What the exercise asks
Among the entries below, find the lines that hold the word "specific" and report them.

Supplied data
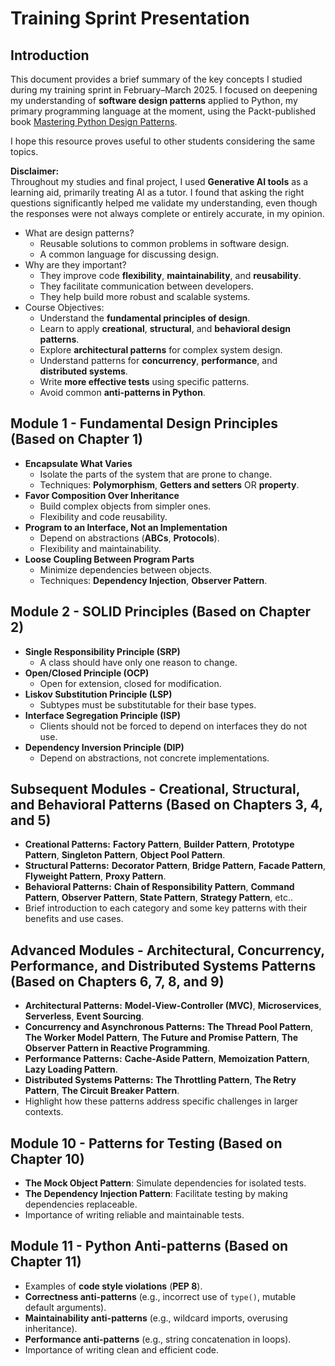 # Training Sprint Presentation

## Introduction

This document provides a brief summary of the key concepts I studied during my training sprint in February–March 2025. I focused on deepening my understanding of **software design patterns** applied to Python, my primary programming language at the moment, using the Packt-published book [Mastering Python Design Patterns](https://www.packtpub.com/en-us/product/mastering-python-design-patterns-9781837639618).

I hope this resource proves useful to other students considering the same topics.

**Disclaimer:**  
Throughout my studies and final project, I used **Generative AI tools** as a learning aid, primarily treating AI as a tutor. I found that asking the right questions significantly helped me validate my understanding, even though the responses were not always complete or entirely accurate, in my opinion.

- What are design patterns?
  - Reusable solutions to common problems in software design.
  - A common language for discussing design.
- Why are they important?
  - They improve code **flexibility**, **maintainability**, and **reusability**.
  - They facilitate communication between developers.
  - They help build more robust and scalable systems.
- Course Objectives:
  - Understand the **fundamental principles of design**.
  - Learn to apply **creational**, **structural**, and **behavioral design patterns**.
  - Explore **architectural patterns** for complex system design.
  - Understand patterns for **concurrency**, **performance**, and **distributed systems**.
  - Write **more effective tests** using specific patterns.
  - Avoid common **anti-patterns in Python**.

## Module 1 - Fundamental Design Principles (Based on Chapter 1)

- **Encapsulate What Varies**
  - Isolate the parts of the system that are prone to change.
  - Techniques: **Polymorphism**, **Getters and setters** OR **property**.
- **Favor Composition Over Inheritance**
  - Build complex objects from simpler ones.
  - Flexibility and code reusability.
- **Program to an Interface, Not an Implementation**
  - Depend on abstractions (**ABCs**, **Protocols**).
  - Flexibility and maintainability.
- **Loose Coupling Between Program Parts**
  - Minimize dependencies between objects.
  - Techniques: **Dependency Injection**, **Observer Pattern**.

## Module 2 - SOLID Principles (Based on Chapter 2)

- **Single Responsibility Principle (SRP)**
  - A class should have only one reason to change.
- **Open/Closed Principle (OCP)**
  - Open for extension, closed for modification.
- **Liskov Substitution Principle (LSP)**
  - Subtypes must be substitutable for their base types.
- **Interface Segregation Principle (ISP)**
  - Clients should not be forced to depend on interfaces they do not use.
- **Dependency Inversion Principle (DIP)**
  - Depend on abstractions, not concrete implementations.

## Subsequent Modules - Creational, Structural, and Behavioral Patterns (Based on Chapters 3, 4, and 5)

- **Creational Patterns:** **Factory Pattern**, **Builder Pattern**, **Prototype Pattern**, **Singleton Pattern**, **Object Pool Pattern**.
- **Structural Patterns:** **Decorator Pattern**, **Bridge Pattern**, **Facade Pattern**, **Flyweight Pattern**, **Proxy Pattern**.
- **Behavioral Patterns:** **Chain of Responsibility Pattern**, **Command Pattern**, **Observer Pattern**, **State Pattern**, **Strategy Pattern**, etc..
- Brief introduction to each category and some key patterns with their benefits and use cases.

## Advanced Modules - Architectural, Concurrency, Performance, and Distributed Systems Patterns (Based on Chapters 6, 7, 8, and 9)

- **Architectural Patterns:** **Model-View-Controller (MVC)**, **Microservices**, **Serverless**, **Event Sourcing**.
- **Concurrency and Asynchronous Patterns:** **The Thread Pool Pattern**, **The Worker Model Pattern**, **The Future and Promise Pattern**, **The Observer Pattern in Reactive Programming**.
- **Performance Patterns:** **Cache-Aside Pattern**, **Memoization Pattern**, **Lazy Loading Pattern**.
- **Distributed Systems Patterns:** **The Throttling Pattern**, **The Retry Pattern**, **The Circuit Breaker Pattern**.
- Highlight how these patterns address specific challenges in larger contexts.

## Module 10 - Patterns for Testing (Based on Chapter 10)

- **The Mock Object Pattern**: Simulate dependencies for isolated tests.
- **The Dependency Injection Pattern**: Facilitate testing by making dependencies replaceable.
- Importance of writing reliable and maintainable tests.

## Module 11 - Python Anti-patterns (Based on Chapter 11)

- Examples of **code style violations** (**PEP 8**).
- **Correctness anti-patterns** (e.g., incorrect use of `type()`, mutable default arguments).
- **Maintainability anti-patterns** (e.g., wildcard imports, overusing inheritance).
- **Performance anti-patterns** (e.g., string concatenation in loops).
- Importance of writing clean and efficient code.
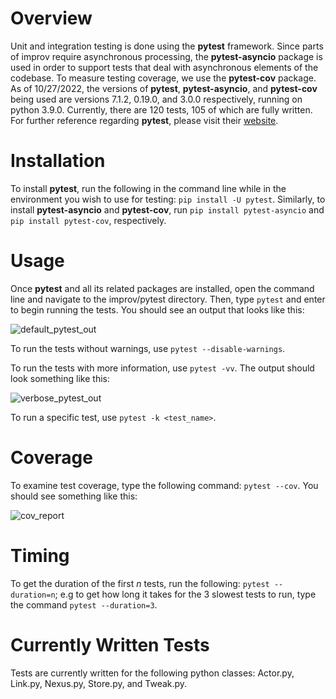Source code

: # Overview

Unit and integration testing is done using the **pytest** framework. Since parts of improv require asynchronous processing, the **pytest-asyncio** package is used in order to support tests that deal with asynchronous elements of the codebase. To measure testing coverage, we use the **pytest-cov** package. As of 10/27/2022, the versions of **pytest**, **pytest-asyncio**, and **pytest-cov** being used are versions 7.1.2, 0.19.0, and 3.0.0 respectively, running on python 3.9.0. Currently, there are 120 tests, 105 of which are fully written. For further reference regarding **pytest**, please visit their [website](https://docs.pytest.org/en/7.2.x/).

# Installation

To install **pytest**, run the following in the command line while in the environment you wish to use for testing: `pip install -U pytest`. Similarly, to install **pytest-asyncio** and **pytest-cov**, run `pip install pytest-asyncio` and `pip install pytest-cov`, respectively.

# Usage

Once **pytest** and all its related packages are installed, open the command line and navigate to the improv/pytest directory. Then, type `pytest` and enter to begin running the tests. You should see an output that looks like this:

![default_pytest_out](https://user-images.githubusercontent.com/104780909/198359858-9cfc3096-c771-46e4-a1f2-4e54ae640e3a.png)

To run the tests without warnings, use `pytest --disable-warnings`.

To run the tests with more information, use `pytest -vv`. The output should look something like this:

![verbose_pytest_out](https://user-images.githubusercontent.com/104780909/198360515-4a720ff4-1160-4f4f-8cef-130c9615cef0.png)

To run a specific test, use `pytest -k <test_name>`.

# Coverage

To examine test coverage, type the following command: `pytest --cov`. You should see something like this:

![cov_report](https://user-images.githubusercontent.com/104780909/198361418-5aede6fa-c406-4eea-b174-e0214c12de44.png)

# Timing

To get the duration of the first *n* tests, run the following: `pytest --duration=n`; e.g to get how long it takes for the 3 slowest tests to run, type the command `pytest --duration=3`.

# Currently Written Tests

Tests are currently written for the following python classes: Actor.py, Link.py, Nexus.py, Store.py, and Tweak.py. 

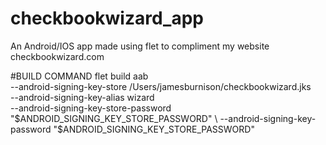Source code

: # checkbookwizard_app
An Android/IOS app made using flet to compliment my website checkbookwizard.com



#BUILD COMMAND
flet build aab \
--android-signing-key-store /Users/jamesburnison/checkbookwizard.jks \
--android-signing-key-alias wizard \
--android-signing-key-store-password "$ANDROID_SIGNING_KEY_STORE_PASSWORD" \
--android-signing-key-password "$ANDROID_SIGNING_KEY_STORE_PASSWORD"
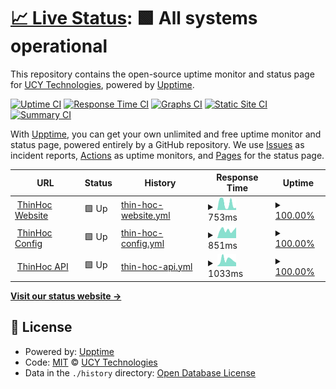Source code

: # [📈 Live Status](https://status.thinhoc.com): <!--live status--> **🟩 All systems operational**

This repository contains the open-source uptime monitor and status page for [UCY Technologies](https://int.ucy.io), powered by [Upptime](https://github.com/upptime/upptime).

[![Uptime CI](https://github.com/ucytech/ThinHoc-Status/workflows/Uptime%20CI/badge.svg)](https://github.com/ucytech/ThinHoc-Status/actions?query=workflow%3A%22Uptime+CI%22)
[![Response Time CI](https://github.com/ucytech/ThinHoc-Status/workflows/Response%20Time%20CI/badge.svg)](https://github.com/ucytech/ThinHoc-Status/actions?query=workflow%3A%22Response+Time+CI%22)
[![Graphs CI](https://github.com/ucytech/ThinHoc-Status/workflows/Graphs%20CI/badge.svg)](https://github.com/ucytech/ThinHoc-Status/actions?query=workflow%3A%22Graphs+CI%22)
[![Static Site CI](https://github.com/ucytech/ThinHoc-Status/workflows/Static%20Site%20CI/badge.svg)](https://github.com/ucytech/ThinHoc-Status/actions?query=workflow%3A%22Static+Site+CI%22)
[![Summary CI](https://github.com/ucytech/ThinHoc-Status/workflows/Summary%20CI/badge.svg)](https://github.com/ucytech/ThinHoc-Status/actions?query=workflow%3A%22Summary+CI%22)

With [Upptime](https://upptime.js.org), you can get your own unlimited and free uptime monitor and status page, powered entirely by a GitHub repository. We use [Issues](https://github.com/ucytech/ThinHoc-Status/issues) as incident reports, [Actions](https://github.com/ucytech/ThinHoc-Status/actions) as uptime monitors, and [Pages](https://status.thinhoc.com) for the status page.

<!--start: status pages-->
<!-- This summary is generated by Upptime (https://github.com/upptime/upptime) -->
<!-- Do not edit this manually, your changes will be overwritten -->
<!-- prettier-ignore -->
| URL | Status | History | Response Time | Uptime |
| --- | ------ | ------- | ------------- | ------ |
| <img alt="" src="https://favicons.githubusercontent.com/www.thinhoc.com" height="13"> [ThinHoc Website](https://www.thinhoc.com) | 🟩 Up | [thin-hoc-website.yml](https://github.com/ucytech/ThinHoc-Status/commits/HEAD/history/thin-hoc-website.yml) | <details><summary><img alt="Response time graph" src="./graphs/thin-hoc-website/response-time-week.png" height="20"> 753ms</summary><br><a href="https://status.thinhoc.com/history/thin-hoc-website"><img alt="Response time 1290" src="https://img.shields.io/endpoint?url=https%3A%2F%2Fraw.githubusercontent.com%2Fucytech%2FThinHoc-Status%2FHEAD%2Fapi%2Fthin-hoc-website%2Fresponse-time.json"></a><br><a href="https://status.thinhoc.com/history/thin-hoc-website"><img alt="24-hour response time 365" src="https://img.shields.io/endpoint?url=https%3A%2F%2Fraw.githubusercontent.com%2Fucytech%2FThinHoc-Status%2FHEAD%2Fapi%2Fthin-hoc-website%2Fresponse-time-day.json"></a><br><a href="https://status.thinhoc.com/history/thin-hoc-website"><img alt="7-day response time 753" src="https://img.shields.io/endpoint?url=https%3A%2F%2Fraw.githubusercontent.com%2Fucytech%2FThinHoc-Status%2FHEAD%2Fapi%2Fthin-hoc-website%2Fresponse-time-week.json"></a><br><a href="https://status.thinhoc.com/history/thin-hoc-website"><img alt="30-day response time 1329" src="https://img.shields.io/endpoint?url=https%3A%2F%2Fraw.githubusercontent.com%2Fucytech%2FThinHoc-Status%2FHEAD%2Fapi%2Fthin-hoc-website%2Fresponse-time-month.json"></a><br><a href="https://status.thinhoc.com/history/thin-hoc-website"><img alt="1-year response time 1290" src="https://img.shields.io/endpoint?url=https%3A%2F%2Fraw.githubusercontent.com%2Fucytech%2FThinHoc-Status%2FHEAD%2Fapi%2Fthin-hoc-website%2Fresponse-time-year.json"></a></details> | <details><summary><a href="https://status.thinhoc.com/history/thin-hoc-website">100.00%</a></summary><a href="https://status.thinhoc.com/history/thin-hoc-website"><img alt="All-time uptime 99.94%" src="https://img.shields.io/endpoint?url=https%3A%2F%2Fraw.githubusercontent.com%2Fucytech%2FThinHoc-Status%2FHEAD%2Fapi%2Fthin-hoc-website%2Fuptime.json"></a><br><a href="https://status.thinhoc.com/history/thin-hoc-website"><img alt="24-hour uptime 100.00%" src="https://img.shields.io/endpoint?url=https%3A%2F%2Fraw.githubusercontent.com%2Fucytech%2FThinHoc-Status%2FHEAD%2Fapi%2Fthin-hoc-website%2Fuptime-day.json"></a><br><a href="https://status.thinhoc.com/history/thin-hoc-website"><img alt="7-day uptime 100.00%" src="https://img.shields.io/endpoint?url=https%3A%2F%2Fraw.githubusercontent.com%2Fucytech%2FThinHoc-Status%2FHEAD%2Fapi%2Fthin-hoc-website%2Fuptime-week.json"></a><br><a href="https://status.thinhoc.com/history/thin-hoc-website"><img alt="30-day uptime 99.94%" src="https://img.shields.io/endpoint?url=https%3A%2F%2Fraw.githubusercontent.com%2Fucytech%2FThinHoc-Status%2FHEAD%2Fapi%2Fthin-hoc-website%2Fuptime-month.json"></a><br><a href="https://status.thinhoc.com/history/thin-hoc-website"><img alt="1-year uptime 99.94%" src="https://img.shields.io/endpoint?url=https%3A%2F%2Fraw.githubusercontent.com%2Fucytech%2FThinHoc-Status%2FHEAD%2Fapi%2Fthin-hoc-website%2Fuptime-year.json"></a></details>
| <img alt="" src="https://favicons.githubusercontent.com/config.thinhoc.com" height="13"> [ThinHoc Config](https://config.thinhoc.com) | 🟩 Up | [thin-hoc-config.yml](https://github.com/ucytech/ThinHoc-Status/commits/HEAD/history/thin-hoc-config.yml) | <details><summary><img alt="Response time graph" src="./graphs/thin-hoc-config/response-time-week.png" height="20"> 851ms</summary><br><a href="https://status.thinhoc.com/history/thin-hoc-config"><img alt="Response time 804" src="https://img.shields.io/endpoint?url=https%3A%2F%2Fraw.githubusercontent.com%2Fucytech%2FThinHoc-Status%2FHEAD%2Fapi%2Fthin-hoc-config%2Fresponse-time.json"></a><br><a href="https://status.thinhoc.com/history/thin-hoc-config"><img alt="24-hour response time 499" src="https://img.shields.io/endpoint?url=https%3A%2F%2Fraw.githubusercontent.com%2Fucytech%2FThinHoc-Status%2FHEAD%2Fapi%2Fthin-hoc-config%2Fresponse-time-day.json"></a><br><a href="https://status.thinhoc.com/history/thin-hoc-config"><img alt="7-day response time 851" src="https://img.shields.io/endpoint?url=https%3A%2F%2Fraw.githubusercontent.com%2Fucytech%2FThinHoc-Status%2FHEAD%2Fapi%2Fthin-hoc-config%2Fresponse-time-week.json"></a><br><a href="https://status.thinhoc.com/history/thin-hoc-config"><img alt="30-day response time 874" src="https://img.shields.io/endpoint?url=https%3A%2F%2Fraw.githubusercontent.com%2Fucytech%2FThinHoc-Status%2FHEAD%2Fapi%2Fthin-hoc-config%2Fresponse-time-month.json"></a><br><a href="https://status.thinhoc.com/history/thin-hoc-config"><img alt="1-year response time 804" src="https://img.shields.io/endpoint?url=https%3A%2F%2Fraw.githubusercontent.com%2Fucytech%2FThinHoc-Status%2FHEAD%2Fapi%2Fthin-hoc-config%2Fresponse-time-year.json"></a></details> | <details><summary><a href="https://status.thinhoc.com/history/thin-hoc-config">100.00%</a></summary><a href="https://status.thinhoc.com/history/thin-hoc-config"><img alt="All-time uptime 99.94%" src="https://img.shields.io/endpoint?url=https%3A%2F%2Fraw.githubusercontent.com%2Fucytech%2FThinHoc-Status%2FHEAD%2Fapi%2Fthin-hoc-config%2Fuptime.json"></a><br><a href="https://status.thinhoc.com/history/thin-hoc-config"><img alt="24-hour uptime 100.00%" src="https://img.shields.io/endpoint?url=https%3A%2F%2Fraw.githubusercontent.com%2Fucytech%2FThinHoc-Status%2FHEAD%2Fapi%2Fthin-hoc-config%2Fuptime-day.json"></a><br><a href="https://status.thinhoc.com/history/thin-hoc-config"><img alt="7-day uptime 100.00%" src="https://img.shields.io/endpoint?url=https%3A%2F%2Fraw.githubusercontent.com%2Fucytech%2FThinHoc-Status%2FHEAD%2Fapi%2Fthin-hoc-config%2Fuptime-week.json"></a><br><a href="https://status.thinhoc.com/history/thin-hoc-config"><img alt="30-day uptime 100.00%" src="https://img.shields.io/endpoint?url=https%3A%2F%2Fraw.githubusercontent.com%2Fucytech%2FThinHoc-Status%2FHEAD%2Fapi%2Fthin-hoc-config%2Fuptime-month.json"></a><br><a href="https://status.thinhoc.com/history/thin-hoc-config"><img alt="1-year uptime 99.94%" src="https://img.shields.io/endpoint?url=https%3A%2F%2Fraw.githubusercontent.com%2Fucytech%2FThinHoc-Status%2FHEAD%2Fapi%2Fthin-hoc-config%2Fuptime-year.json"></a></details>
| <img alt="" src="https://favicons.githubusercontent.com/api.thinhoc.com" height="13"> [ThinHoc API](https://api.thinhoc.com/v1/ping) | 🟩 Up | [thin-hoc-api.yml](https://github.com/ucytech/ThinHoc-Status/commits/HEAD/history/thin-hoc-api.yml) | <details><summary><img alt="Response time graph" src="./graphs/thin-hoc-api/response-time-week.png" height="20"> 1033ms</summary><br><a href="https://status.thinhoc.com/history/thin-hoc-api"><img alt="Response time 891" src="https://img.shields.io/endpoint?url=https%3A%2F%2Fraw.githubusercontent.com%2Fucytech%2FThinHoc-Status%2FHEAD%2Fapi%2Fthin-hoc-api%2Fresponse-time.json"></a><br><a href="https://status.thinhoc.com/history/thin-hoc-api"><img alt="24-hour response time 820" src="https://img.shields.io/endpoint?url=https%3A%2F%2Fraw.githubusercontent.com%2Fucytech%2FThinHoc-Status%2FHEAD%2Fapi%2Fthin-hoc-api%2Fresponse-time-day.json"></a><br><a href="https://status.thinhoc.com/history/thin-hoc-api"><img alt="7-day response time 1033" src="https://img.shields.io/endpoint?url=https%3A%2F%2Fraw.githubusercontent.com%2Fucytech%2FThinHoc-Status%2FHEAD%2Fapi%2Fthin-hoc-api%2Fresponse-time-week.json"></a><br><a href="https://status.thinhoc.com/history/thin-hoc-api"><img alt="30-day response time 788" src="https://img.shields.io/endpoint?url=https%3A%2F%2Fraw.githubusercontent.com%2Fucytech%2FThinHoc-Status%2FHEAD%2Fapi%2Fthin-hoc-api%2Fresponse-time-month.json"></a><br><a href="https://status.thinhoc.com/history/thin-hoc-api"><img alt="1-year response time 891" src="https://img.shields.io/endpoint?url=https%3A%2F%2Fraw.githubusercontent.com%2Fucytech%2FThinHoc-Status%2FHEAD%2Fapi%2Fthin-hoc-api%2Fresponse-time-year.json"></a></details> | <details><summary><a href="https://status.thinhoc.com/history/thin-hoc-api">100.00%</a></summary><a href="https://status.thinhoc.com/history/thin-hoc-api"><img alt="All-time uptime 99.94%" src="https://img.shields.io/endpoint?url=https%3A%2F%2Fraw.githubusercontent.com%2Fucytech%2FThinHoc-Status%2FHEAD%2Fapi%2Fthin-hoc-api%2Fuptime.json"></a><br><a href="https://status.thinhoc.com/history/thin-hoc-api"><img alt="24-hour uptime 100.00%" src="https://img.shields.io/endpoint?url=https%3A%2F%2Fraw.githubusercontent.com%2Fucytech%2FThinHoc-Status%2FHEAD%2Fapi%2Fthin-hoc-api%2Fuptime-day.json"></a><br><a href="https://status.thinhoc.com/history/thin-hoc-api"><img alt="7-day uptime 100.00%" src="https://img.shields.io/endpoint?url=https%3A%2F%2Fraw.githubusercontent.com%2Fucytech%2FThinHoc-Status%2FHEAD%2Fapi%2Fthin-hoc-api%2Fuptime-week.json"></a><br><a href="https://status.thinhoc.com/history/thin-hoc-api"><img alt="30-day uptime 99.95%" src="https://img.shields.io/endpoint?url=https%3A%2F%2Fraw.githubusercontent.com%2Fucytech%2FThinHoc-Status%2FHEAD%2Fapi%2Fthin-hoc-api%2Fuptime-month.json"></a><br><a href="https://status.thinhoc.com/history/thin-hoc-api"><img alt="1-year uptime 99.94%" src="https://img.shields.io/endpoint?url=https%3A%2F%2Fraw.githubusercontent.com%2Fucytech%2FThinHoc-Status%2FHEAD%2Fapi%2Fthin-hoc-api%2Fuptime-year.json"></a></details>

<!--end: status pages-->

[**Visit our status website →**](https://status.thinhoc.com)

## 📄 License

- Powered by: [Upptime](https://github.com/upptime/upptime)
- Code: [MIT](./LICENSE) © [UCY Technologies](https://int.ucy.io)
- Data in the `./history` directory: [Open Database License](https://opendatacommons.org/licenses/odbl/1-0/)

Result of the exercise
  - Write **more effective tests** using specific patterns.
- Highlight how these patterns address specific challenges in larger contexts.
To run a specific test, use `pytest -k <test_name>`.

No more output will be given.